Doutora Drica Ripilika
Adriana Nóbrega Madeira
A Drica não tinha tempo para nada, mas arrumou um tempo para ser voluntária. Hoje, a vida dela só faz sentido se for para servir ao próximo. “Eu sempre quis fazer trabalho voluntário, mas nunca tive tempo, ou melhor, nunca arrumava tempo.

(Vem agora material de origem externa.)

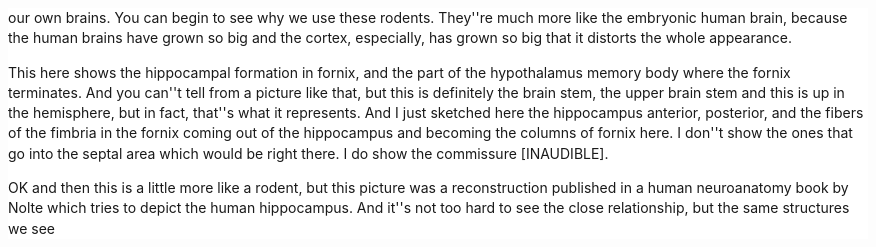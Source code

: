   <span m="406410">our</span> <span m="406600">own</span> <span m="406790">brains.</span>
  <span m="412165">You</span> <span m="412660">can</span> <span m="412810">begin</span>
  <span m="413160">to</span> <span m="413260">see</span> <span m="413570">why</span>
  <span m="413940">we</span> <span m="414140">use</span> <span m="415030">these</span>
  <span m="415380">rodents.</span> <span m="416470">They''re</span> <span m="416540">much</span>
  <span m="416780">more</span> <span m="416930">like</span> <span m="417150">the</span>
  <span m="417270">embryonic</span> <span m="417910">human</span> <span m="418220">brain,</span>
  <span m="419200">because</span> <span m="419500">the</span> <span m="419590">human
  brains</span> <span m="420240">have</span> <span m="420350">grown</span> <span m="420640">so</span>
  <span m="420840">big</span> <span m="421280">and</span> <span m="421440">the</span>
  <span m="421510">cortex,</span> <span m="422200">especially,</span> <span m="423110">has
  grown</span> <span m="423330">so</span> <span m="423550">big</span> <span m="423810">that
  it</span> <span m="424060">distorts</span> <span m="424350">the</span> <span m="424640">whole</span>
  <span m="425160">appearance.</span></p><p><span m="426900">This here</span> <span
  m="427290">shows</span> <span m="428155">the</span> <span m="428410">hippocampal</span>
  <span m="429160">formation</span> <span m="429495">in</span> <span m="429830">fornix,</span>
  <span m="431420">and</span> <span m="433912">the</span> <span m="434400">part</span>
  <span m="434580">of</span> <span m="434640">the</span> <span m="434710">hypothalamus</span>
  <span m="435650">memory</span> <span m="436160">body</span> <span m="436500">where</span>
  <span m="436720">the fornix</span> <span m="437163">terminates.</span> <span m="439470">And</span>
  <span m="439660">you</span> <span m="439800">can''t</span> <span m="440100">tell
  from</span> <span m="440450">a</span> <span m="440630">picture</span> <span m="440960">like</span>
  <span m="441210">that,</span> <span m="442160">but</span> <span m="442980">this</span>
  <span m="443160">is</span> <span m="443510">definitely</span> <span m="443670">the</span>
  <span m="443750">brain</span> <span m="444070">stem,</span> <span m="444780">the
  upper</span> <span m="444880">brain</span> <span m="445260">stem</span> <span m="445880">and
  this</span> <span m="446170">is</span> <span m="446320">up in</span> <span m="446480">the</span>
  <span m="446846">hemisphere,</span> <span m="447212">but in</span> <span m="447580">fact,</span>
  <span m="447905">that''s</span> <span m="448230">what it</span> <span m="448450">represents.</span>
  <span m="449920">And</span> <span m="450080">I</span> <span m="450150">just</span>
  <span m="450490">sketched</span> <span m="450770">here</span> <span m="452391">the</span>
  <span m="452780">hippocampus</span> <span m="453310">anterior,</span> <span m="454550">posterior,</span>
  <span m="456070">and</span> <span m="456270">the</span> <span m="457050">fibers</span>
  <span m="457550">of</span> <span m="457670">the</span> <span m="458040">fimbria</span>
  <span m="458440">in the</span> <span m="458840">fornix</span> <span m="459600">coming</span>
  <span m="459880">out</span> <span m="460060">of</span> <span m="460120">the</span>
  <span m="460190">hippocampus</span> <span m="460990">and</span> <span m="461110">becoming</span>
  <span m="461630">the</span> <span m="461720">columns</span> <span m="462270">of</span>
  <span m="462350">fornix</span> <span m="462960">here.</span> <span m="463800">I</span>
  <span m="463930">don''t</span> <span m="464250">show</span> <span m="464610">the
  ones</span> <span m="465410">that</span> <span m="465530">go</span> <span m="465845">into</span>
  <span m="466160">the</span> <span m="466630">septal area</span> <span m="467035">which
  would</span> <span m="467440">be</span> <span m="467690">right</span> <span m="467940">there.</span>
  <span m="468690">I do</span> <span m="468800">show</span> <span m="469200">the</span>
  <span m="469590">commissure</span> <span m="469980">[INAUDIBLE].</span></p><p><span
  m="472090">OK</span> <span m="472430">and</span> <span m="472700">then</span> <span
  m="472860">this</span> <span m="473100">is</span> <span m="476298">a</span> <span
  m="476780">little</span> <span m="476980">more</span> <span m="477190">like</span>
  <span m="477450">a</span> <span m="477510">rodent,</span> <span m="479070">but</span>
  <span m="479280">this</span> <span m="479520">picture</span> <span m="480265">was</span>
  <span m="480540">a</span> <span m="480630">reconstruction</span> <span m="482300">published</span>
  <span m="482575">in</span> <span m="482850">a</span> <span m="483470">human</span>
  <span m="483950">neuroanatomy</span> <span m="484590">book</span> <span m="484840">by</span>
  <span m="484990">Nolte</span> <span m="486570">which</span> <span m="487920">tries</span>
  <span m="488380">to</span> <span m="488500">depict</span> <span m="488980">the</span>
  <span m="489160">human</span> <span m="489830">hippocampus.</span> <span m="491970">And</span>
  <span m="492410">it''s</span> <span m="492710">not</span> <span m="493060">too</span>
  <span m="493260">hard</span> <span m="494140">to</span> <span m="494490">see</span>
  <span m="494890">the</span> <span m="495060">close</span> <span m="495460">relationship,</span>
  <span m="498280">but</span> <span m="498390">the</span> <span m="498480">same</span>
  <span m="498790">structures</span> <span m="499200">we</span> <span m="499400">see</span>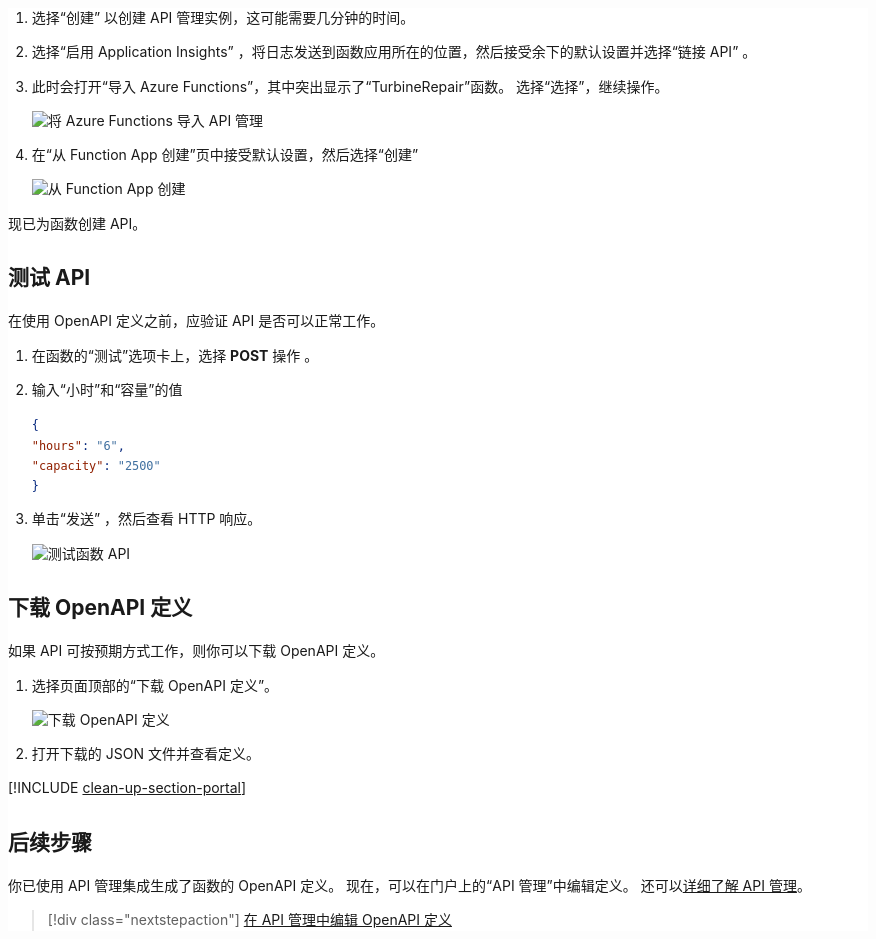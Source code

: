 1. 选择“创建”  以创建 API 管理实例，这可能需要几分钟的时间。

1. 选择“启用 Application Insights”  ，将日志发送到函数应用所在的位置，然后接受余下的默认设置并选择“链接 API”  。

1. 此时会打开“导入 Azure Functions”，其中突出显示了“TurbineRepair”函数。   选择“选择”，继续操作。 

    ![将 Azure Functions 导入 API 管理](media/functions-openapi-definition/import-function-openapi.png)

1. 在“从 Function App 创建”页中接受默认设置，然后选择“创建”  

    ![从 Function App 创建](media/functions-openapi-definition/create-function-openapi.png)

现已为函数创建 API。

## <a name="test-the-api"></a>测试 API

在使用 OpenAPI 定义之前，应验证 API 是否可以正常工作。

1. 在函数的“测试”选项卡上，选择 **POST** 操作  。

1. 输入“小时”和“容量”的值  

    ```json
    {
    "hours": "6",
    "capacity": "2500"
    }
    ```

1. 单击“发送”  ，然后查看 HTTP 响应。

    ![测试函数 API](media/functions-openapi-definition/test-function-api-openapi.png)

## <a name="download-the-openapi-definition"></a>下载 OpenAPI 定义

如果 API 可按预期方式工作，则你可以下载 OpenAPI 定义。

1. 选择页面顶部的“下载 OpenAPI 定义”。 
   
   ![下载 OpenAPI 定义](media/functions-openapi-definition/download-definition.png)

2. 打开下载的 JSON 文件并查看定义。

[!INCLUDE [clean-up-section-portal](../../includes/clean-up-section-portal.md)]

## <a name="next-steps"></a>后续步骤

你已使用 API 管理集成生成了函数的 OpenAPI 定义。 现在，可以在门户上的“API 管理”中编辑定义。 还可以[详细了解 API 管理](../api-management/api-management-key-concepts.md)。

> [!div class="nextstepaction"]
> [在 API 管理中编辑 OpenAPI 定义](../api-management/edit-api.md)
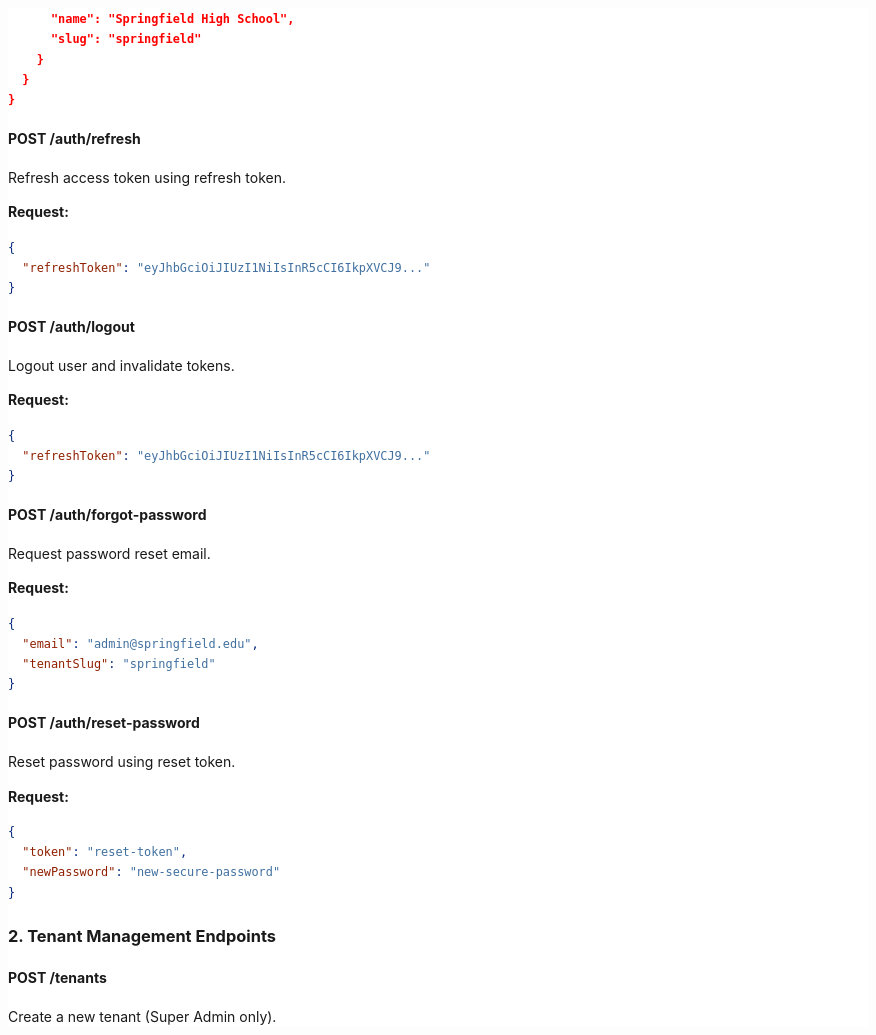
 ```json
      "name": "Springfield High School",
      "slug": "springfield"
    }
  }
}
```

#### POST /auth/refresh
Refresh access token using refresh token.

**Request:**
```json
{
  "refreshToken": "eyJhbGciOiJIUzI1NiIsInR5cCI6IkpXVCJ9..."
}
```

#### POST /auth/logout
Logout user and invalidate tokens.

**Request:**
```json
{
  "refreshToken": "eyJhbGciOiJIUzI1NiIsInR5cCI6IkpXVCJ9..."
}
```

#### POST /auth/forgot-password
Request password reset email.

**Request:**
```json
{
  "email": "admin@springfield.edu",
  "tenantSlug": "springfield"
}
```

#### POST /auth/reset-password
Reset password using reset token.

**Request:**
```json
{
  "token": "reset-token",
  "newPassword": "new-secure-password"
}
```

### 2. Tenant Management Endpoints

#### POST /tenants
Create a new tenant (Super Admin only).
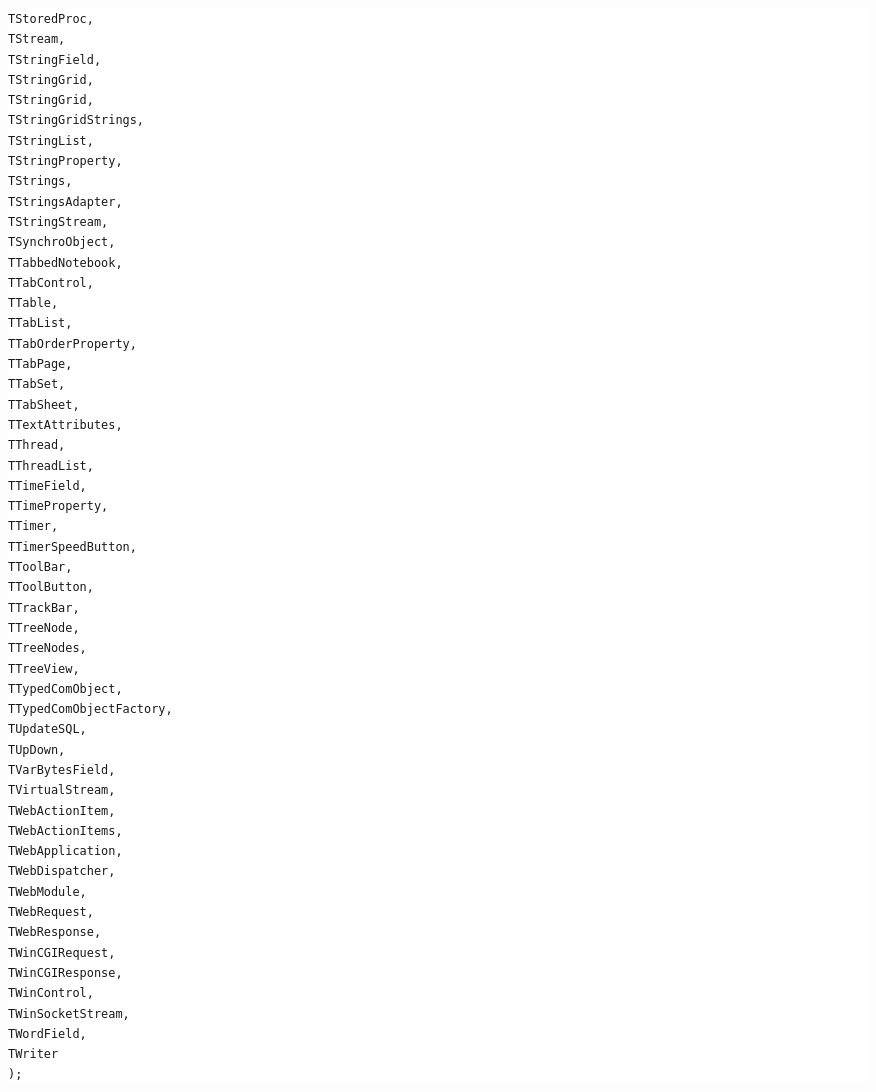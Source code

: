    TStoredProc,
    TStream,
    TStringField,
    TStringGrid,
    TStringGrid,
    TStringGridStrings,
    TStringList,
    TStringProperty,
    TStrings,
    TStringsAdapter,
    TStringStream,
    TSynchroObject,
    TTabbedNotebook,
    TTabControl,
    TTable,
    TTabList,
    TTabOrderProperty,
    TTabPage,
    TTabSet,
    TTabSheet,
    TTextAttributes,
    TThread,
    TThreadList,
    TTimeField,
    TTimeProperty,
    TTimer,
    TTimerSpeedButton,
    TToolBar,
    TToolButton,
    TTrackBar,
    TTreeNode,
    TTreeNodes,
    TTreeView,
    TTypedComObject,
    TTypedComObjectFactory,
    TUpdateSQL,
    TUpDown,
    TVarBytesField,
    TVirtualStream,
    TWebActionItem,
    TWebActionItems,
    TWebApplication,
    TWebDispatcher,
    TWebModule,
    TWebRequest,
    TWebResponse,
    TWinCGIRequest,
    TWinCGIResponse,
    TWinControl,
    TWinSocketStream,
    TWordField,
    TWriter
    );
     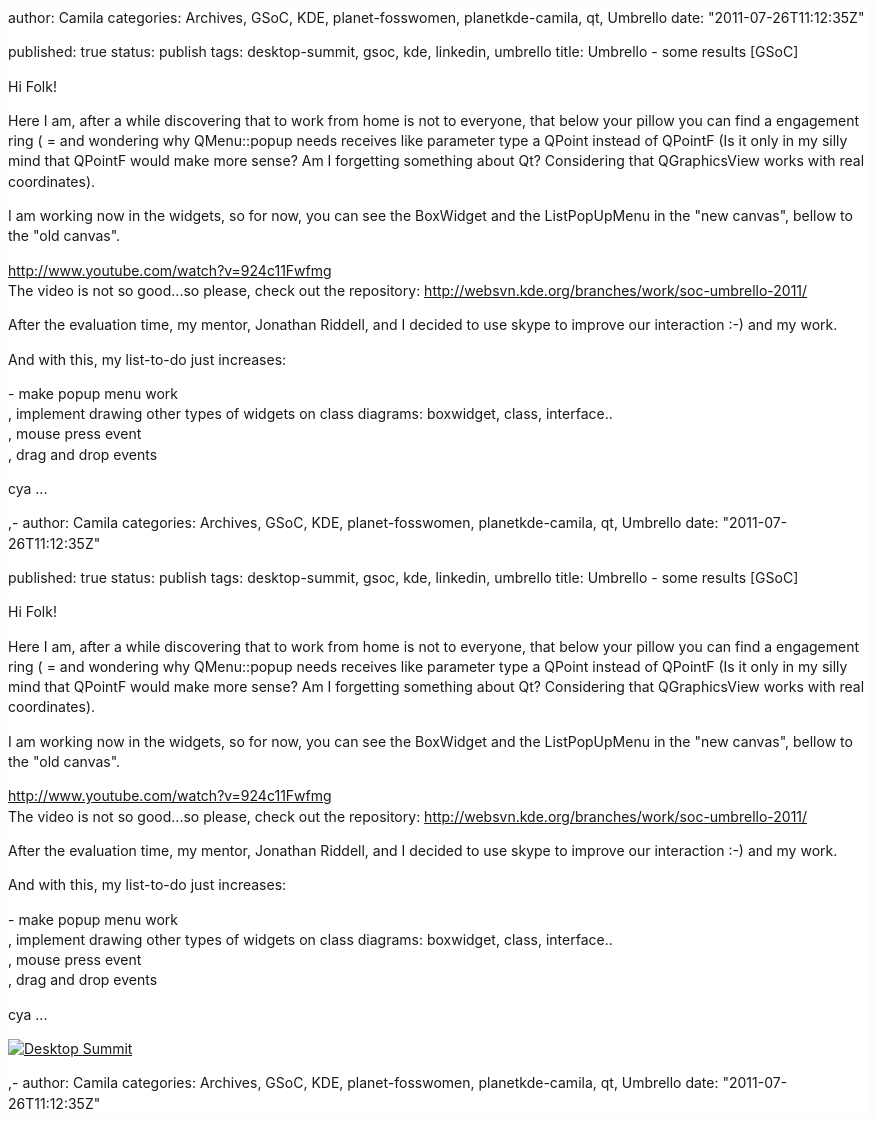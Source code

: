 
author: Camila
categories: Archives, GSoC, KDE, planet-fosswomen, planetkde-camila, qt, Umbrello
date: "2011-07-26T11:12:35Z"
 
published: true
status: publish
tags: desktop-summit, gsoc, kde, linkedin, umbrello
title: Umbrello - some results [GSoC]


<p>Hi Folk!</p>
<p>Here I am, after a while discovering that to work from home is not to everyone, that below your pillow you can find a engagement ring ( = and wondering why QMenu::popup needs receives like parameter type a QPoint instead of QPointF (Is it only in my silly mind that QPointF would make more sense? Am I forgetting something about Qt? Considering that QGraphicsView works with real coordinates).</p>
<p>I am working now in the widgets, so for now, you can see the BoxWidget and the ListPopUpMenu in the "new canvas", bellow to the "old canvas".</p>
<p><a href="http://www.youtube.com/watch?v=924c11Fwfmg" target="_blank">http://www.youtube.com/watch?v=924c11Fwfmg</a><br />
The video is not so good...so please, check out the repository: <a href="http://websvn.kde.org/branches/work/soc-umbrello-2011/" target="_blank">http://websvn.kde.org/branches/work/soc-umbrello-2011/</a></p>
<p>After the evaluation time, my mentor, Jonathan Riddell, and I decided to use skype to improve our interaction :-) and my work.</p>
<p>And with this, my list-to-do just increases:</p>
<p>- make popup menu work<br />, implement drawing other types of widgets on class diagrams: boxwidget, class, interface..<br />, mouse press event<br />, drag and drop events</p>
<p>cya ...</p>,-
author: Camila
categories: Archives, GSoC, KDE, planet-fosswomen, planetkde-camila, qt, Umbrello
date: "2011-07-26T11:12:35Z"
 
published: true
status: publish
tags: desktop-summit, gsoc, kde, linkedin, umbrello
title: Umbrello - some results [GSoC]


<p>Hi Folk!</p>
<p>Here I am, after a while discovering that to work from home is not to everyone, that below your pillow you can find a engagement ring ( = and wondering why QMenu::popup needs receives like parameter type a QPoint instead of QPointF (Is it only in my silly mind that QPointF would make more sense? Am I forgetting something about Qt? Considering that QGraphicsView works with real coordinates).</p>
<p>I am working now in the widgets, so for now, you can see the BoxWidget and the ListPopUpMenu in the "new canvas", bellow to the "old canvas".</p>
<p><a href="http://www.youtube.com/watch?v=924c11Fwfmg" target="_blank">http://www.youtube.com/watch?v=924c11Fwfmg</a><br />
The video is not so good...so please, check out the repository: <a href="http://websvn.kde.org/branches/work/soc-umbrello-2011/" target="_blank">http://websvn.kde.org/branches/work/soc-umbrello-2011/</a></p>
<p>After the evaluation time, my mentor, Jonathan Riddell, and I decided to use skype to improve our interaction :-) and my work.</p>
<p>And with this, my list-to-do just increases:</p>
<p>- make popup menu work<br />, implement drawing other types of widgets on class diagrams: boxwidget, class, interface..<br />, mouse press event<br />, drag and drop events</p>
<p>cya ...</p>
<p><a href="https://www.desktopsummit.org"><img class="aligncenter" title="Desktop Summit" src="/assets/images/DS2011banner.png" alt="Desktop Summit" width="333" height="110" /></a></p>,-
author: Camila
categories: Archives, GSoC, KDE, planet-fosswomen, planetkde-camila, qt, Umbrello
date: "2011-07-26T11:12:35Z"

Depois que vi minha tia fazer tanta coisa e ainda assim ir aos hospitais nos fins de semana, me senti envergonhada e aos poucos fui me chegando ao trabalho voluntário”.
Doutora Déia Lilika
Andrea Cristina da Nóbrega
Déia é irmã gêmea de Drica. E além da aparência, elas têm uma história parecida em relação ao voluntariado. “Ela se tornou voluntária primeiro, mas o voluntariado vicia. É muito gostoso fazer o bem, ajudar as pessoas. Reclamamos de tudo e nos esquecemos de olhar para trás, ou melhor, ao nosso redor. Temos que deixar de ser egoístas e pensar só em nossa família. Vivemos numa sociedade que grita por igualdade, por respeito, por amor”.
Doutora Poula Amore
Ana Paula Ursini Ayres
Poula trabalha no Doutores Voluntários do Riso desde 2008. Ela é cabelereira, tem 31 anos e ama o voluntariado. “Em 2005, Idalina me convidou para fazer parte deste projeto. Embora me interessasse muito, não abracei a causa de imediato. Somente após três anos, percebi que o meu coração foi chamado. É a minha hora, o meu momento de me doar. Sempre achei que o voluntariado nada mais é que uma
ligação inerente a todo ser humano”.